Double back, unless you want to travel to the coast for a view of the Western Isles. If time allows, leave your car at Benavie and walk along the canal, passing Neptune’s Staircase, a series of eight locks built in 1822. At Torcastle Farm you will find the ruins of Tor Castle, which was occupied by the Camerons from 1528 to 1650 and was much fought over between the Camerons and the Macintoshes.

Travel a few miles north to Achnacarry, passing through Gairlochy. This is the site of the Pass of Killicrankie, where the heroic and chivalrous chief Sir Ewan Cameron was victorious against General Mackay in 1689. Today, Achnacarry Castle is the seat of the chiefs of Clan Cameron and offers self-catering accommodation. 

The nearby Clan Cameron Museum traces the history of the clan since the 14th century. It also has exhibits from the Queens Own Cameron Highlanders Regiment, originally raised by Cameron of Erracht in 1793, and tells the story of the time the castle was used as a commando training centre. At nearby Spean Bridge stands an impressive sculpture, a memorial to their courage, dedication and sacrifice.

If you follow the north shore of Loch Arkaig you will travel along the Mile Dorch (Dark Mile), a road in a deeply wooded valley with thick mossy walls on either side. At the end of the road is a car park and access to the spectacular waterfalls of Eas Chia-aig. The loch is the fabled hiding place of French gold which was on its way to the Jacobites in 1746, but neither the Jacobites nor anyone since has been able to find the treasure.

Heading back to Spean Bridge, further east is Roy Bridge.
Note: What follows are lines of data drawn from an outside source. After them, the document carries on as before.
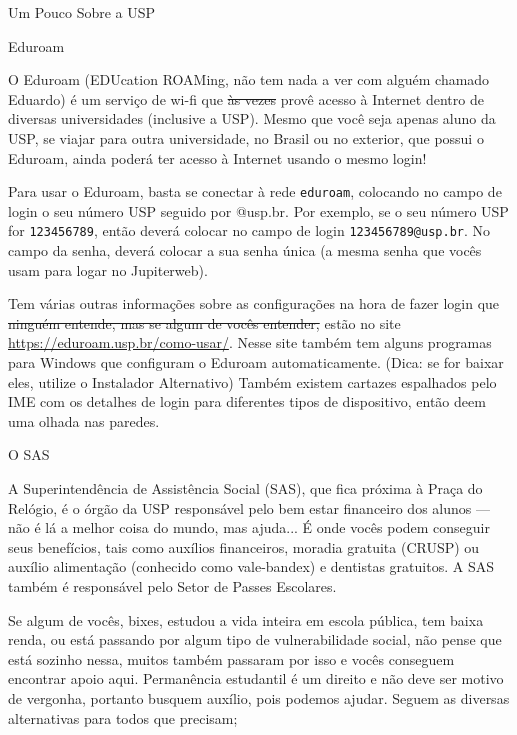 \begin{secao}{Um Pouco Sobre a USP}
\begin{subsecao}{Eduroam}

O Eduroam (EDUcation ROAMing, não tem nada a ver com alguém chamado Eduardo) é um
serviço de wi-fi que \sout{às vezes} provê acesso à Internet dentro de diversas
universidades (inclusive a USP). Mesmo que você seja apenas aluno da USP, se viajar
para outra universidade, no Brasil ou no exterior, que possui o Eduroam, ainda poderá
ter acesso à Internet usando o mesmo login!

Para usar o Eduroam, basta se conectar à rede \texttt{eduroam}, colocando no campo
de login o seu número USP seguido por @usp.br. Por exemplo, se o seu número USP for
\texttt{123456789}, então deverá colocar no campo de login \texttt{123456789@usp.br}.
No campo da senha, deverá colocar a sua senha única (a mesma senha que vocês usam
para logar no Jupiterweb).

Tem várias outras informações sobre as configurações na hora de fazer login que
\sout{ninguém entende, mas se algum de vocês entender,} estão no site
\url{https://eduroam.usp.br/como-usar/}. Nesse site também tem alguns programas para Windows que 
configuram o Eduroam automaticamente. (Dica: se for baixar eles, utilize o Instalador Alternativo) %
Também existem cartazes espalhados pelo IME com os detalhes de login para diferentes tipos de 
dispositivo, então deem uma olhada nas paredes.

\end{subsecao}

\begin{subsecao}{O SAS}

A Superintendência de Assistência Social (SAS), que fica próxima à Praça do
Relógio, é o órgão da USP responsável pelo bem estar financeiro dos alunos — não
é lá a melhor coisa do mundo, mas ajuda... É onde vocês podem conseguir seus
benefícios, tais como auxílios financeiros, moradia gratuita (CRUSP)
ou auxílio alimentação (conhecido como vale-bandex) e dentistas gratuitos.
A SAS também é responsável pelo Setor de Passes Escolares.

Se algum de vocês, bixes, estudou a vida inteira em escola pública, tem baixa renda,
ou está passando por algum tipo de vulnerabilidade social, não pense que está sozinho nessa,
muitos também passaram por isso e vocês conseguem encontrar apoio aqui. Permanência
estudantil é um direito e não deve ser motivo de vergonha, portanto busquem
auxílio, pois podemos ajudar. Seguem as diversas alternativas para todos 
que precisam;


\end{subsecao}
\end{secao}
Here there is a monument to the Battle of Mulroy, and on the hill opposite is the place where the MacDonnells of Keppoch defeated the Macintoshes in the last inter-clan battle fought in Scotland in 1688.

Travel a couple of miles from Roy Bridge to Cille Choirill Church. The first building on this hallowed ground was built in the 15th century by Ewan Macallan, one of the great Cameron chiefs. He went on a pilgrimage to Rome after the untimely death of his son, Donald. The Pope ordained that he should build six chapels to expiate his sins, and Cille Choirill Church is one of them.
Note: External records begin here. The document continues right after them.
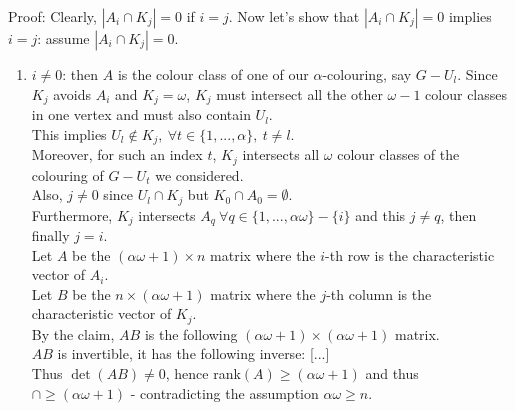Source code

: \begin{enumerate}
\begin{itemize}
					Proof: Clearly, $|A_i \cap K_j| = 0$ if $i=j$. Now let's show that  $|A_i \cap K_j| = 0$ implies $i = j$: assume  $|A_i \cap K_j| = 0$.
						\begin{enumerate}
							\item $i \neq 0$: then $A$ is the colour class of one of our $\alpha$-colouring, say $G - U_l$.
								Since $K_j$ avoids $A_i$ and $K_j = \omega$, $K_j$ must intersect all the other $\omega - 1 $ colour classes in one vertex and must also contain $U_l$.\\
								
								This implies $U_l \notin K_j, ~\forall t \in \{1, ..., \alpha \}, ~t \neq l$.\\
								 
								Moreover, for such an index $t$, $K_j$ intersects all $\omega$ colour classes of the colouring of $G - U_t$ we considered.\\
								
								Also, $j \neq 0$ since $U_l \cap K_j$ but $K_0 \cap A_0 = \emptyset$.\\
								 
								Furthermore, $K_j$ intersects $A_q ~ \forall q \in \{1, ..., \alpha \omega \} - \{i \}$ and this $j \neq q$, then finally $j = i$.\\
								
								Let $A$ be the $(\alpha \omega + 1) \times n$ matrix where the $i$-th row is the characteristic vector of $A_i$.\\
								
								Let $B$ be the $n \times (\alpha \omega + 1)$ matrix where the $j$-th column is the characteristic vector of $K_j$.\\
								By the claim, $AB$ is the following $(\alpha \omega + 1) \times (\alpha \omega + 1)$ matrix.\\
								$AB$ is invertible, it has the following inverse: 
								[...] \\
								
								Thus $\det(AB) \neq 0$, hence rank$(A) \geq (\alpha \omega + 1)$ and thus $\cap \geq (\alpha \omega + 1)$ - contradicting the assumption $\alpha \omega \geq n$.
						\end{enumerate}
			\end{itemize}
	\end{enumerate}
Continue along the A86 towards Inverness, passing through the villages of Kingussie and Newtonmore. The Highland Folk Museum explores more than 400 years of Highland life in exhibitions which track the everyday experiences of clansmen and crofters.

Head to the Highland capital and visit Inverness Museum, where you can learn more about the history and culture of the area.  For a truly atmospheric experience, make the short journey to the battleground of Culloden where, in April 1746, Bonnie Prince Charlie's Jacobite Rebellion was crushed by government forces. The character of Sir Ewan Cameron was upheld by his grandson, the ‘gentle Lochiel’, who fought gallantly at the battle and gained the esteem and admiration of many. However, hundreds of Cameron clansmen perished in the battle. Lochiel's estates were forfeited as part of the suppression of the insurrection, but later were restored under the general act of amnesty in 1796.
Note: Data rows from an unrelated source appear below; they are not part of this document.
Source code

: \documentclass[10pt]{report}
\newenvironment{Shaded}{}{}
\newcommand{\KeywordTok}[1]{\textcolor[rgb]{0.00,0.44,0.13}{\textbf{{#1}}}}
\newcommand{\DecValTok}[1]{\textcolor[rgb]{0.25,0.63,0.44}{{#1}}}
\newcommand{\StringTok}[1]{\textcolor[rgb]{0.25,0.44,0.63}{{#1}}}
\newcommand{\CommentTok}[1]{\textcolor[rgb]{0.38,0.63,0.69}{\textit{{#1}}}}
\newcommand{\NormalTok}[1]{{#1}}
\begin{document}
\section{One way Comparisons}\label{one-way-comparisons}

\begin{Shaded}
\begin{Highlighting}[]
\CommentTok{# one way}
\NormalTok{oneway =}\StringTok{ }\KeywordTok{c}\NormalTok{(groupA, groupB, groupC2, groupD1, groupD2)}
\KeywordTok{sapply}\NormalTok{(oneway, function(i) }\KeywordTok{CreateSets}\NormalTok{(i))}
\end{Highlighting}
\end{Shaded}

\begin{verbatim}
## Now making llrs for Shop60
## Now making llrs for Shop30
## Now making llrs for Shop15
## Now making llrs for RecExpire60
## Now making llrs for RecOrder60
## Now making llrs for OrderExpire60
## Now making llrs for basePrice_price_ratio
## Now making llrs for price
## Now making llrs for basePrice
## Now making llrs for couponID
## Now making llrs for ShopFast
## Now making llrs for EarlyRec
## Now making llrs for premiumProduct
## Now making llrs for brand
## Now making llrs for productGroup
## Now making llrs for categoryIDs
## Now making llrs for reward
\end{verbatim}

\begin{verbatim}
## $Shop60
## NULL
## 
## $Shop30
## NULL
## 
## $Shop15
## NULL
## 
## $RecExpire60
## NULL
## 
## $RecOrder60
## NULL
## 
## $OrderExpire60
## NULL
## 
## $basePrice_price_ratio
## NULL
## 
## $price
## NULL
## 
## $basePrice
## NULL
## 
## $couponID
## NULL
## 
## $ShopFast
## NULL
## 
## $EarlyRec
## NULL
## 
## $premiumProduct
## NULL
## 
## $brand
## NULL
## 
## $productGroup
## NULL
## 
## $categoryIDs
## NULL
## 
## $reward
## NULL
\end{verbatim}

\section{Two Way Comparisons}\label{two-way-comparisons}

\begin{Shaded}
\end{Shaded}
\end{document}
Return southwards by turning off the A9 at Carrbridge and take the road encircling the Cairngorms National Park to Braemar. This is an attractive village which enjoyed the royal patronage of Queen Victoria. Half a mile to the east is Braemar Castle, which was used as a garrison for government forces during the Jacobite uprising, and today the castle has many period furnished rooms and museum exhibitions well worth exploring.

If your schedule allows, why not take a trip on the Cairngorm Mountain Railway? Located near Aviemore, this is the highest and fastest mountain railway in the country and a special way to enjoy spectacular views.